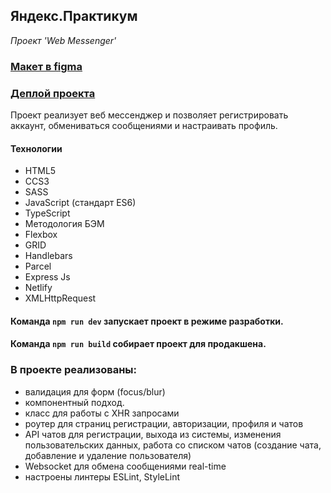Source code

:## Яндекс.Практикум
*Проект 'Web Messenger'*

### [Макет в figma](https://www.figma.com/file/APqAFWbtnbajjsNBkbmESg/Мессенджер?node-id=25%3A1215)

### [Деплой проекта](https://chimerical-tartufo-920604.netlify.app/up_/chats/chats.html)

Проект реализует веб мессенджер и позволяет регистрировать аккаунт, обмениваться сообщениями и настраивать профиль.

#### Технологии
+ HTML5
+ CCS3
+ SASS
+ JavaScript (стандарт ES6)
+ TypeScript
+ Методология БЭМ
+ Flexbox
+ GRID
+ Handlebars
+ Parcel
+ Express Js
+ Netlify
+ XMLHttpRequest

#### Команда `npm run dev` запускает проект в режиме разработки.
#### Команда `npm run build` собирает проект для продакшена.

### В проекте реализованы:
- валидация для форм (focus/blur)
- компонентный подход.
- класс для работы с XHR запросами
- роутер для страниц регистрации, авторизации, профиля и чатов
- API чатов для регистрации, выхода из системы, изменения пользовательских данных, работа со списком чатов (создание чата, добавление и удаление пользователя)
- Websocket для обмена сообщениями real-time
- настроены линтеры ESLint, StyleLint
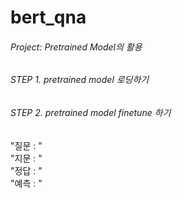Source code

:# bert_qna

###### Project: Pretrained Model의 활용
###### STEP 1. pretrained model 로딩하기
###### STEP 2. pretrained model finetune 하기
"질문 : "   
"지문 : "   
"정답 : "   
"예측 : "   
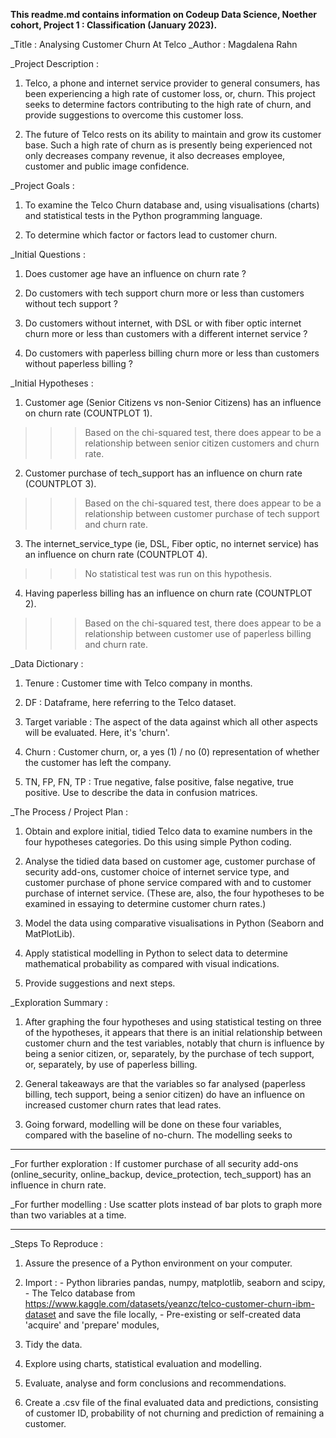 **This readme.md contains information on Codeup Data Science, Noether cohort, Project 1 : Classification (January 2023).**

_Title : 
Analysing Customer Churn At Telco
_Author :
Magdalena Rahn



_Project Description :
1. Telco, a phone and internet service provider to general consumers, has been experiencing a high rate of customer loss, or, churn. This project seeks to determine factors contributing to the high rate of churn, and provide suggestions to overcome this customer loss.

2. The future of Telco rests on its ability to maintain and grow its customer base. Such a high rate of churn as is presently being experienced not only decreases company revenue, it also decreases employee, customer and public image confidence.




_Project Goals :
1. To examine the Telco Churn database and, using visualisations (charts) and statistical tests in the Python programming language.

2. To determine which factor or factors lead to customer churn.



_Initial Questions :
1. Does customer age have an influence on churn rate ?

2. Do customers with tech support churn more or less than customers without tech support ?

3. Do customers without internet, with DSL or with fiber optic internet churn more or less than customers with a different internet service ?

4. Do customers with paperless billing churn more or less than customers without paperless billing ?




_Initial Hypotheses : 
1. Customer age (Senior Citizens vs non-Senior Citizens) has an influence on churn rate (COUNTPLOT 1).
>>> Based on the chi-squared test, there does appear to be a relationship between senior citizen customers and churn rate.

2. Customer purchase of tech_support has an influence on churn rate (COUNTPLOT 3).
>>>  Based on the chi-squared test, there does appear to be a relationship between customer purchase of tech support and churn rate.

3. The internet_service_type (ie, DSL, Fiber optic, no internet service) has an influence on churn rate (COUNTPLOT 4).
>>> No statistical test was run on this hypothesis.

4. Having paperless billing has an influence on churn rate (COUNTPLOT 2).
>>>  Based on the chi-squared test, there does appear to be a relationship between customer use of paperless billing and churn rate.




_Data Dictionary :
1. Tenure : Customer time with Telco company in months.

2. DF : Dataframe, here referring to the Telco dataset.

3. Target variable : The aspect of the data against which all other aspects will be evaluated. Here, it's 'churn'.

4. Churn : Customer churn, or, a yes (1) / no (0) representation of whether the customer has left the company.

5. TN, FP, FN, TP : True negative, false positive, false negative, true positive. Use to describe the data in confusion matrices.



_The Process / Project Plan :
1. Obtain and explore initial, tidied Telco data to examine numbers in the four hypotheses categories. Do this using simple Python coding.

2. Analyse the tidied data based on customer age, customer purchase of security add-ons, customer choice of internet service type, and customer purchase of phone service compared with and to customer purchase of internet service. (These are, also, the four hypotheses to be examined in essaying to determine customer churn rates.)

3. Model the data using comparative visualisations in Python (Seaborn and MatPlotLib).

4. Apply statistical modelling in Python to select data to determine mathematical probability as compared with visual indications.

5. Provide suggestions and next steps.



_Exploration Summary :
1. After graphing the four hypotheses and using statistical testing on three of the hypotheses, it appears that there is an initial relationship between customer churn and the test variables, notably that churn is influence by being a senior citizen, or, separately, by the purchase of tech support, or, separately, by use of paperless billing.

2. General takeaways are that the variables so far analysed (paperless billing, tech support, being a senior citizen) do have an influence on increased customer churn rates that lead rates.

3. Going forward, modelling will be done on these four variables, compared with the baseline of no-churn. The modelling seeks to 


***
_For further exploration : If customer purchase of all security add-ons (online_security, online_backup, device_protection, tech_support) has an influence in churn rate.

_For further modelling : Use scatter plots instead of bar plots to graph more than two variables at a time.
***


_Steps To Reproduce :

1. Assure the presence of a Python environment on your computer.

1. Import :
        - Python libraries pandas, numpy, matplotlib, seaborn and scipy, 
        - The Telco database from https://www.kaggle.com/datasets/yeanzc/telco-customer-churn-ibm-dataset and 
            save the file locally, 
        - Pre-existing or self-created data 'acquire' and 'prepare' modules,

2. Tidy the data.

3. Explore using charts, statistical evaluation and modelling.

4. Evaluate, analyse and form conclusions and recommendations.

5. Create a .csv file of the final evaluated data and predictions, consisting of customer ID, probability of not churning and prediction of remaining a customer.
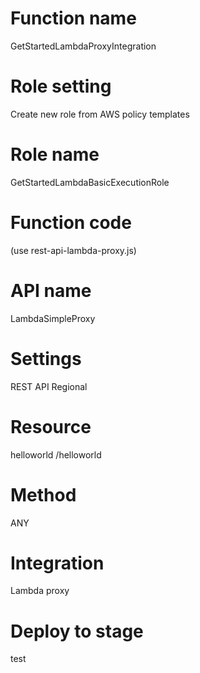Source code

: # Function name

GetStartedLambdaProxyIntegration

# Role setting

Create new role from AWS policy templates

# Role name

GetStartedLambdaBasicExecutionRole

# Function code 

(use rest-api-lambda-proxy.js)

# API name

LambdaSimpleProxy

# Settings

REST API
Regional

# Resource

helloworld
/helloworld

# Method

ANY 

# Integration

Lambda proxy

# Deploy to stage

test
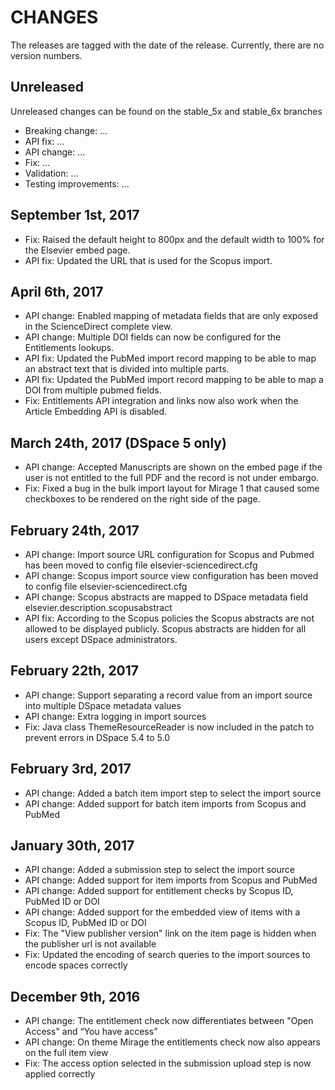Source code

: # CHANGES

The releases are tagged with the date of the release. Currently, there are no version numbers.

## Unreleased

Unreleased changes can be found on the stable_5x and stable_6x branches

- Breaking change: ...
- API fix: ...
- API change: ...
- Fix: ...
- Validation: ...
- Testing improvements: ...

## September 1st, 2017

- Fix: Raised the default height to 800px and the default width to 100% for the Elsevier embed page.
- API fix: Updated the URL that is used for the Scopus import.

## April 6th, 2017

- API change: Enabled mapping of metadata fields that are only exposed in the ScienceDirect complete view.
- API change: Multiple DOI fields can now be configured for the Entitlements lookups.
- API fix: Updated the PubMed import record mapping to be able to map an abstract text that is divided into multiple parts.
- API fix: Updated the PubMed import record mapping to be able to map a DOI from multiple pubmed fields. 
- Fix: Entitlements API integration and links now also work when the Article Embedding API is disabled.

## March 24th, 2017 (DSpace 5 only)

- API change: Accepted Manuscripts are shown on the embed page if the user is not entitled to the full PDF and the record is not under embargo.
- Fix: Fixed a bug in the bulk import layout for Mirage 1 that caused some checkboxes to be rendered on the right side of the page.

## February 24th, 2017

- API change: Import source URL configuration for Scopus and Pubmed has been moved to config file elsevier-sciencedirect.cfg
- API change: Scopus import source view configuration has been moved to config file elsevier-sciencedirect.cfg
- API change: Scopus abstracts are mapped to DSpace metadata field elsevier.description.scopusabstract
- API fix: According to the Scopus policies the Scopus abstracts are not allowed to be displayed publicly. Scopus abstracts are hidden for all users except DSpace administrators. 

## February 22th, 2017

- API change: Support separating a record value from an import source into multiple DSpace metadata values
- API change: Extra logging in import sources
- Fix: Java class ThemeResourceReader is now included in the patch to prevent errors in DSpace 5.4 to 5.0

## February 3rd, 2017

- API change: Added a batch item import step to select the import source
- API change: Added support for batch item imports from Scopus and PubMed

## January 30th, 2017

- API change: Added a submission step to select the import source
- API change: Added support for item imports from Scopus and PubMed
- API change: Added support for entitlement checks by Scopus ID, PubMed ID or DOI
- API change: Added support for the embedded view of items with a Scopus ID, PubMed ID or DOI
- Fix: The "View publisher version" link on the item page is hidden when the publisher url is not available
- Fix: Updated the encoding of search queries to the import sources to encode spaces correctly

## December 9th, 2016

- API change: The entitlement check now differentiates between "Open Access" and “You have access”
- API change: On theme Mirage the entitlements check now also appears on the full item view
- Fix: The access option selected in the submission upload step is now applied correctly
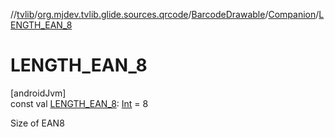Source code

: //[tvlib](../../../../index.md)/[org.mjdev.tvlib.glide.sources.qrcode](../../index.md)/[BarcodeDrawable](../index.md)/[Companion](index.md)/[LENGTH_EAN_8](-l-e-n-g-t-h_-e-a-n_8.md)

# LENGTH_EAN_8

[androidJvm]\
const val [LENGTH_EAN_8](-l-e-n-g-t-h_-e-a-n_8.md): [Int](https://kotlinlang.org/api/latest/jvm/stdlib/kotlin/-int/index.html) = 8

Size of EAN8

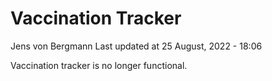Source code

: Vaccination Tracker
================
Jens von Bergmann
Last updated at 25 August, 2022 - 18:06

Vaccination tracker is no longer functional.
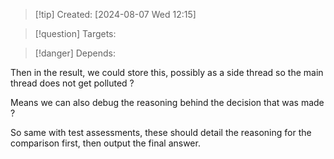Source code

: 
>[!tip] Created: [2024-08-07 Wed 12:15]

>[!question] Targets: 

>[!danger] Depends: 

Then in the result, we could store this, possibly as a side thread so the main thread does not get polluted ?

Means we can also debug the reasoning behind the decision that was made ?

So same with test assessments, these should detail the reasoning for the comparison first, then output the final answer.
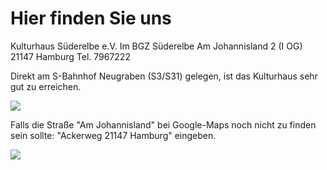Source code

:# Hier finden Sie uns

Kulturhaus Süderelbe e.V. 
Im BGZ Süderelbe 
Am Johannisland 2 (I OG) 
21147 Hamburg 
Tel. 7967222

Direkt am S-Bahnhof Neugraben (S3/S31) gelegen, ist das Kulturhaus sehr
gut zu erreichen.

![](/img/_wsb_501x379_Wegeleit+Am+Johannisl++KH.jpg)

Falls die Straße "Am Johannisland" bei Google-Maps noch nicht zu finden
sein sollte: "Ackerweg 21147 Hamburg" eingeben.

![](/img/_wsb_347x331_AnfSkizze.jpg)
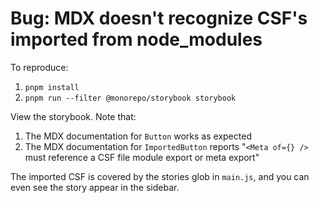 # Bug: MDX doesn't recognize CSF's imported from node_modules

To reproduce:

1. `pnpm install`
2. `pnpm run --filter @monorepo/storybook storybook`

View the storybook. Note that:

1. The MDX documentation for `Button` works as expected
2. The MDX documentation for `ImportedButton` reports "`<Meta of={} />` must reference a CSF file module export or meta export"

The imported CSF is covered by the stories glob in `main.js`, and you can even see the story appear in the sidebar.
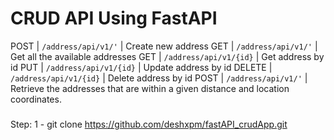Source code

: # CRUD API Using FastAPI

POST | `/address/api/v1/'` | Create new address
GET | `/address/api/v1/'` | Get all the available addresses
GET | `/address/api/v1/{id}` | Get address by id
PUT | `/address/api/v1/{id}` | Update address by id
DELETE | `/address/api/v1/{id}` | Delete address by id
POST | `/address/api/v1/'` | Retrieve the addresses that are within a given distance and location coordinates.

### 
Step: 1 - git clone https://github.com/deshxpm/fastAPI_crudApp.git
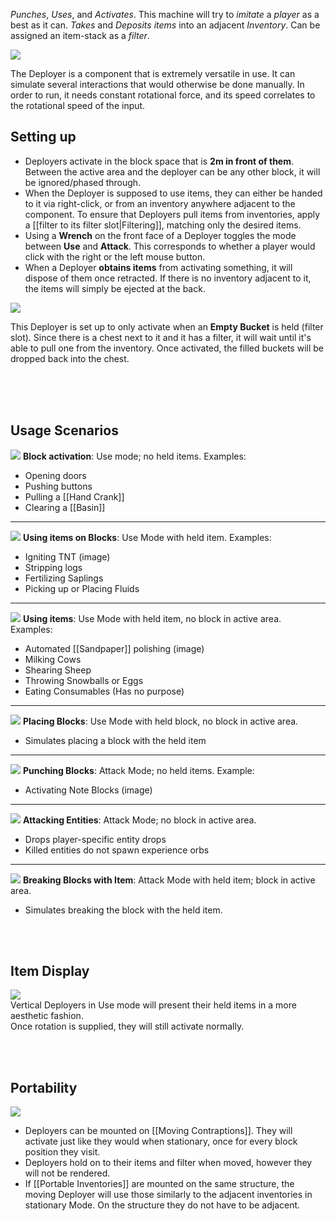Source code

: _Punches_, _Uses_, and _Activates_. This machine will try to _imitate_ a _player_ as a best as it can. _Takes_ and _Deposits_ _items_ into an adjacent _Inventory_. Can be assigned an item-stack as a _filter_.

![](https://i.imgur.com/DHKEtuO.jpg)

The Deployer is a component that is extremely versatile in use. It can simulate several interactions that would otherwise be done manually. In order to run, it needs constant rotational force, and its speed correlates to the rotational speed of the input.  

## Setting up

* Deployers activate in the block space that is **2m in front of them**. Between the active area and the deployer can be any other block, it will be ignored/phased through.
* When the Deployer is supposed to use items, they can either be handed to it via right-click, or from an inventory anywhere adjacent to the component. To ensure that Deployers pull items from inventories, apply a [[filter to its filter slot|Filtering]], matching only the desired items. 
* Using a **Wrench** on the front face of a Deployer toggles the mode between **Use** and **Attack**. This corresponds to whether a player would click with the right or the left mouse button.
* When a Deployer **obtains items** from activating something, it will dispose of them once retracted. If there is no inventory adjacent to it, the items will simply be ejected at the back.

![](https://i.imgur.com/tHfYdsn.jpg)

This Deployer is set up to only activate when an **Empty Bucket** is held (filter slot). Since there is a chest next to it and it has a filter, it will wait until it's able to pull one from the inventory. Once activated, the filled buckets will be dropped back into the chest.

<br><br><br>

## Usage Scenarios

![](https://i.imgur.com/1r2QH2S.jpg)
**Block activation**: Use mode; no held items. Examples:
* Opening doors
* Pushing buttons
* Pulling a [[Hand Crank]]
* Clearing a [[Basin]]
---
![](https://i.imgur.com/V3l6UZZ.jpg)
**Using items on Blocks**: Use Mode with held item. Examples:
* Igniting TNT (image)
* Stripping logs
* Fertilizing Saplings
* Picking up or Placing Fluids
---
![](https://i.imgur.com/IUcm1DD.png)
**Using items**: Use Mode with held item, no block in active area. Examples:
* Automated [[Sandpaper]] polishing (image)
* Milking Cows
* Shearing Sheep
* Throwing Snowballs or Eggs
* Eating Consumables (Has no purpose)
---
![](https://i.imgur.com/Y4ofR9C.jpg)
**Placing Blocks**: Use Mode with held block, no block in active area.
* Simulates placing a block with the held item
---
![](https://i.imgur.com/DytyxmG.jpg)
**Punching Blocks**: Attack Mode; no held items. Example:
* Activating Note Blocks (image)
---
![](https://i.imgur.com/S9k0YXl.jpg)
**Attacking Entities**: Attack Mode; no block in active area.
* Drops player-specific entity drops
* Killed entities do not spawn experience orbs
---
![](https://i.imgur.com/gVbi9Gm.jpg)
**Breaking Blocks with Item**: Attack Mode with held item; block in active area.
* Simulates breaking the block with the held item.

<br><br>

## Item Display
![](https://i.imgur.com/gnkxwUi.jpg)  
Vertical Deployers in Use mode will present their held items in a more aesthetic fashion.  
Once rotation is supplied, they will still activate normally.

<br><br>

## Portability
![](https://i.imgur.com/Y9aabgZ.jpg)
* Deployers can be mounted on [[Moving Contraptions]]. They will activate just like they would when stationary, once for every block position they visit.
* Deployers hold on to their items and filter when moved, however they will not be rendered.
* If [[Portable Inventories]] are mounted on the same structure, the moving Deployer will use those similarly to the adjacent inventories in stationary Mode. On the structure they do not have to be adjacent.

▸ ASSIGNMENT: Return, unchanged, the run of lines above that opens with the line containing "4. Apply statistical" and closes with the line containing "5. Create a". Include both.

▸ ANSWER SPACE:
4. Apply statistical modelling in Python to select data to determine mathematical probability as compared with visual indications.

5. Provide suggestions and next steps.



_Exploration Summary :
1. After graphing the four hypotheses and using statistical testing on three of the hypotheses, it appears that there is an initial relationship between customer churn and the test variables, notably that churn is influence by being a senior citizen, or, separately, by the purchase of tech support, or, separately, by use of paperless billing.

2. General takeaways are that the variables so far analysed (paperless billing, tech support, being a senior citizen) do have an influence on increased customer churn rates that lead rates.

3. Going forward, modelling will be done on these four variables, compared with the baseline of no-churn. The modelling seeks to 


***
_For further exploration : If customer purchase of all security add-ons (online_security, online_backup, device_protection, tech_support) has an influence in churn rate.

_For further modelling : Use scatter plots instead of bar plots to graph more than two variables at a time.
***


_Steps To Reproduce :

1. Assure the presence of a Python environment on your computer.

1. Import :
        - Python libraries pandas, numpy, matplotlib, seaborn and scipy, 
        - The Telco database from https://www.kaggle.com/datasets/yeanzc/telco-customer-churn-ibm-dataset and 
            save the file locally, 
        - Pre-existing or self-created data 'acquire' and 'prepare' modules,

2. Tidy the data.

3. Explore using charts, statistical evaluation and modelling.

4. Evaluate, analyse and form conclusions and recommendations.

5. Create a .csv file of the final evaluated data and predictions, consisting of customer ID, probability of not churning and prediction of remaining a customer.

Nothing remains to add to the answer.